Chamada tecnicamente de EF-170, a linha, que está apenas em estudos, recebeu um nome bem sugestivo de sua finalidade: Ferrogrão. “Faz frente à expansão da fronteira agrícola e à demanda por uma infraestrutura integrada”, justifica o Ministério dos Transportes no informe sobre o projeto.

A ferrovia deve ter 1.142 quilômetros de extensão, ligando Lucas do Rio Verde (MT) a Itaituba (PA). São estimados investimentos de R$ 12,6 bilhões, que incluem desde a desapropriação de áreas, passando pelas compensações ambientais, até o assentamento dos trilhos e a operação dos trens no transporte de cargas.

“A EF-170 trará alta capacidade de transporte e competitividade ao corredor, que já está em consolidação pela BR-163”, defende o Ministério dos Transportes.

Construir e operar a ferrovia despertou o interesse de um consórcio de empresas. É um grupo de peso, que reúne as maiores tradings de grãos do Brasil. Para viabilizar o empreendimento, Cargill, Bunge, ADM e AMaggi se consorciaram à Estação da Luz Participações (EDLP), empresa que estrutura projetos de logística. Cada um tem 16,6% de participação, explica Guilherme Quintella, presidente da EDLP.

“O principal efeito da ferrovia é aumentar a competitividade. E o impacto ambiental será menor que o da rodovia”, garante ele. Estudos feitos em 2015 pelo consórcio apontavam que, se em 2020 a ferrovia estivesse em operação, 87% da produção de Mato Grosso seria escoada por trem.
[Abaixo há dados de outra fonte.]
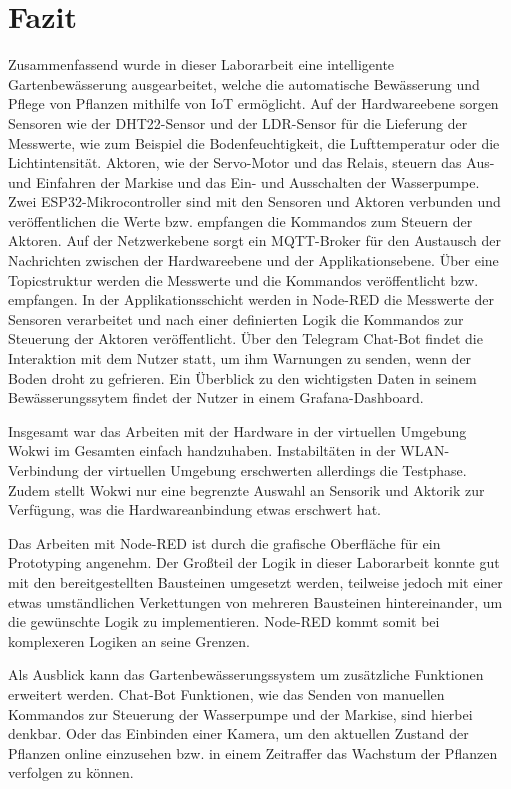 
\section{Fazit}
Zusammenfassend wurde in dieser Laborarbeit eine intelligente Gartenbewässerung ausgearbeitet, welche die automatische Bewässerung und Pflege von Pflanzen mithilfe von IoT ermöglicht. Auf der Hardwareebene sorgen Sensoren wie der DHT22-Sensor und der LDR-Sensor für die Lieferung der Messwerte, wie zum Beispiel die Bodenfeuchtigkeit, die Lufttemperatur oder die Lichtintensität. Aktoren, wie der Servo-Motor und das Relais, steuern das Aus- und Einfahren der Markise und das Ein- und Ausschalten der Wasserpumpe. Zwei ESP32-Mikrocontroller sind mit den Sensoren und Aktoren verbunden und veröffentlichen die Werte bzw. empfangen die Kommandos zum Steuern der Aktoren. Auf der Netzwerkebene sorgt ein MQTT-Broker für den Austausch der Nachrichten zwischen der Hardwareebene und der Applikationsebene. Über eine Topicstruktur werden die Messwerte und die Kommandos veröffentlicht bzw. empfangen. In der Applikationsschicht werden in Node-RED die Messwerte der Sensoren verarbeitet und nach einer definierten Logik die Kommandos zur Steuerung der Aktoren veröffentlicht. Über den Telegram Chat-Bot findet die Interaktion mit dem Nutzer statt, um ihm Warnungen zu senden, wenn der Boden droht zu gefrieren. Ein Überblick zu den wichtigsten Daten in seinem Bewässerungssytem findet der Nutzer in einem Grafana-Dashboard.

Insgesamt war das Arbeiten mit der Hardware in der virtuellen Umgebung Wokwi im Gesamten einfach handzuhaben. Instabiltäten in der WLAN-Verbindung der virtuellen Umgebung erschwerten allerdings die Testphase. Zudem stellt Wokwi nur eine begrenzte Auswahl an Sensorik und Aktorik zur Verfügung, was die Hardwareanbindung etwas erschwert hat.

Das Arbeiten mit Node-RED ist durch die grafische Oberfläche für ein Prototyping angenehm. Der Großteil der Logik in dieser Laborarbeit konnte gut mit den bereitgestellten Bausteinen umgesetzt werden, teilweise jedoch mit einer etwas umständlichen Verkettungen von mehreren Bausteinen hintereinander, um die gewünschte Logik zu implementieren. Node-RED kommt somit bei komplexeren Logiken an seine Grenzen.

Als Ausblick kann das Gartenbewässerungssystem um zusätzliche Funktionen erweitert werden. Chat-Bot Funktionen, wie das Senden von manuellen Kommandos zur Steuerung der Wasserpumpe und der Markise, sind hierbei denkbar. Oder das Einbinden einer Kamera, um den aktuellen Zustand der Pflanzen online einzusehen bzw. in einem Zeitraffer das Wachstum der Pflanzen verfolgen zu können.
Só pela Ferrogrão, seriam transportados cerca de 20 milhões de toneladas de grãos. O Ministério dos Transportes estima que, em 2050, o volume transportado pela estrada de ferro rumo a Miritituba seja superior a 42 milhões de toneladas.

Os estudos sobre a obra estão em fase final de ajuste pelo governo. Antes da publicação do edital, o projeto será submetido a consultas públicas e  passará pela avaliação do Tribunal de Contas da União (TCU). O leilão de concessão – válida por 65 anos – está previsto para o segundo semestre deste ano.

Caso vença o leilão, o consórcio formado pelas tradings de grãos e pela EDLP planeja construir a Ferrogrão em cinco anos. O investimento seria 30% de capital próprio e os outros 70% financiados pelo Banco Nacional de Desenvolvimento Econômico e Social (BNDES)

Inicialmente, seria construído o trecho entre Sinop (MT) e Miritituba (PA), com 933 quilômetros (veja no quadro abaixo). A extensão até Lucas do Rio Verde dependeria da chegada de outros ramais ao município, diz Guilherme. “A Ferrogrão vai ter os trens dela, transportar para os sócios e outros clientes. Não será um departamento dessas empresas, mas um negócio em que elas são sócias”, explica.

Para o executivo, há uma coisa que atrapalha um projeto como esse: a atual situação da BR-163. Aberta há 40 anos, a rodovia ainda está inacabada e causa transtornos. Neste ano, mais de 50 quilômetros de congestionamentos travaram a movimentação de grãos em pleno pico da colheita. Guilherme Quintella diz que, com a rodovia do jeito que está, fica comprometido o diálogo com possíveis investidores. “O investidor pensa: como é possível construir a ferrovia se ainda não resolvemos o problema da BR-163?”, diz.

O presidente do Movimento Pró-Logística, Edeon Vaz, é otimista em relação à Ferrogrão e não vê a situação da BR-163 como obstáculo para a obra. Para ele, o mais importante é que a ferrovia já tem investidores de peso interessados. “Nasce com patrocinador. Vai contribuir muito com a questão da intermodalidade. A rodovia alimenta a ferrovia, que leva o grão a Miritituba e da hidrovia para os portos. O que esperamos é que reduza o custo do frete”, diz Edeon.